Bad credit can make things very difficult for an individual, as it is something that can be challenging to recover from. This is particularly true when you factor in that you may be unable to borrow money due to a poor credit score - a catch 22 situation. So, what exactly does having a bad credit rating mean for your finances?

Side-Effects of Bad Credit

If you have a bad credit score it is unlikely that you will be able to borrow money as you will be viewed as a high risk borrower by lenders. If you are able to borrow money, this often comes with very high-interest rates which can then be difficult to afford. The trouble is many people need to borrow money at key moments in their life such as buying a house, paying for a wedding, buying a car or starting a business. A bad credit rating can also make it difficult to get certain jobs or even open a bank account.

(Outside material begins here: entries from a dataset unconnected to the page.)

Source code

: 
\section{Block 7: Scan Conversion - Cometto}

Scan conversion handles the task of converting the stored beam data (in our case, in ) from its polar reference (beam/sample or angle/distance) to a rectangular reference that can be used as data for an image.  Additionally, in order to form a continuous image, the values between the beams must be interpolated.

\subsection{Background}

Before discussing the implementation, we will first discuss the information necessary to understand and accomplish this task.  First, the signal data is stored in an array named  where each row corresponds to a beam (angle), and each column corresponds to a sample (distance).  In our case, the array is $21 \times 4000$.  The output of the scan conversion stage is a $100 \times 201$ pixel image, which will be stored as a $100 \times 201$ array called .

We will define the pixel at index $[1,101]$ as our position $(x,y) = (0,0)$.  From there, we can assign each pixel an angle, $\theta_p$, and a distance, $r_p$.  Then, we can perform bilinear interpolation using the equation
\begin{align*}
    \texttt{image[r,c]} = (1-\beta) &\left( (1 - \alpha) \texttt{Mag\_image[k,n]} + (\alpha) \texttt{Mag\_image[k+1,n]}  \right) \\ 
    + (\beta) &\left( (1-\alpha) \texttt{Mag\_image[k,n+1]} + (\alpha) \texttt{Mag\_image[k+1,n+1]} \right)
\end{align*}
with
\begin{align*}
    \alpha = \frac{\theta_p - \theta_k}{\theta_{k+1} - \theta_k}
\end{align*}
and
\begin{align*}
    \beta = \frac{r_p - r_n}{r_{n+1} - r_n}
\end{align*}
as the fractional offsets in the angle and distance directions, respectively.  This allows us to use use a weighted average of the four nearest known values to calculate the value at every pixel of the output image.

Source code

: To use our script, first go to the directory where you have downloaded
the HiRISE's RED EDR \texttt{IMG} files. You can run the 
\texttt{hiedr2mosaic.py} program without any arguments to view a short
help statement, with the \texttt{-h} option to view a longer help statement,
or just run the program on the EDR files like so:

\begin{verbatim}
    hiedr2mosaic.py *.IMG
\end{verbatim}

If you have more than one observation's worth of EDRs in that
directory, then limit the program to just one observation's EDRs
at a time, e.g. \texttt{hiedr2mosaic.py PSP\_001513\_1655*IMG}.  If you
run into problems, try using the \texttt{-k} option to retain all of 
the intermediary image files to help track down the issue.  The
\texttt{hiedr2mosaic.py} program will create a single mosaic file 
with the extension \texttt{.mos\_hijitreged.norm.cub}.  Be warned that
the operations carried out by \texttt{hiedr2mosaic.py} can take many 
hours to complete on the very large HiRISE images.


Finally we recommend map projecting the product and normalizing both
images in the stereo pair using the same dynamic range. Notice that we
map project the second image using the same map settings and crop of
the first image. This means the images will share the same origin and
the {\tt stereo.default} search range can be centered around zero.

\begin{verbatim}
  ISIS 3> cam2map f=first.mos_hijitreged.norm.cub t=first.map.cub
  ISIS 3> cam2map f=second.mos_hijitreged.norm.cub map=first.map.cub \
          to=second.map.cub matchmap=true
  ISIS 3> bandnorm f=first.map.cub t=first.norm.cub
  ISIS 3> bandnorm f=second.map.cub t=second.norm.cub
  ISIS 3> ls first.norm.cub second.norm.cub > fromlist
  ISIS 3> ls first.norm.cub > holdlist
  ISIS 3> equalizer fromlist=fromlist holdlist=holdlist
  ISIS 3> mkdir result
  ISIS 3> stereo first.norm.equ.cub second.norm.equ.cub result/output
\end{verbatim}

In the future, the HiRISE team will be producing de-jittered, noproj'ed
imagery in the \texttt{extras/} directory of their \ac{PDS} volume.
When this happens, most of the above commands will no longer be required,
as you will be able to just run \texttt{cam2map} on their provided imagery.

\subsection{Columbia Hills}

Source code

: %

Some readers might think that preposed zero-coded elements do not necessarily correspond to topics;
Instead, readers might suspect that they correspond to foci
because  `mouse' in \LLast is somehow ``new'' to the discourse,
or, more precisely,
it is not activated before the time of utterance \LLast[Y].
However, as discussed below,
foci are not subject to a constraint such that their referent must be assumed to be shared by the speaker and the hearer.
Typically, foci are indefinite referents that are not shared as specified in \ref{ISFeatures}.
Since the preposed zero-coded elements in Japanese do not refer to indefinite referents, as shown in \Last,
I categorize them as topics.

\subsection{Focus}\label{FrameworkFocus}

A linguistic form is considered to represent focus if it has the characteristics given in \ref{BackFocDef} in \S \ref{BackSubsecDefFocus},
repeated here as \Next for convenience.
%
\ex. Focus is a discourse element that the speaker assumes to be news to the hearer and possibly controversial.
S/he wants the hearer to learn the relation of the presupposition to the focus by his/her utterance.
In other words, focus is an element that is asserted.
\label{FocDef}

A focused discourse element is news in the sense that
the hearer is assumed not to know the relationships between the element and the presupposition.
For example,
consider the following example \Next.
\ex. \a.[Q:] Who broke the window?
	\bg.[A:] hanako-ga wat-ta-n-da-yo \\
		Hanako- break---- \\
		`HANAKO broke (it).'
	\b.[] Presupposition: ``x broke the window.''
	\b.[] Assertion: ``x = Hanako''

Banks want to know that their customers will be able to pay back any money that they borrow, which is why it is hard for those with bad credit to open an account. Fortunately, there are some bank accounts available for people with bad credit which will usually charge a monthly fee. Despite the fee, these can be a good option for people with bad credit as it can be a way to build your credit score through paying bills on time or avoiding entering an overdraft (if you have one), for example.

Mending Your Score

It is much easier to damage your credit score than it is to mend it, but it is not impossible and there are many ways that you can build your score in addition to having a bank account and making your payments on time. For example, getting on the electoral roll, using a credit card little and often and repaying in full, closing old accounts, checking for mistakes on your file and looking for fraudulent activity.

Having a bad credit score is a serious problem and it could interfere with your life. This is because it could stop you from being able to borrow money or even open a bank account, but there are accounts for those with poor credit which can be a great way to take steps to improve your score - this can take time, but it will prove to be worth it in the end.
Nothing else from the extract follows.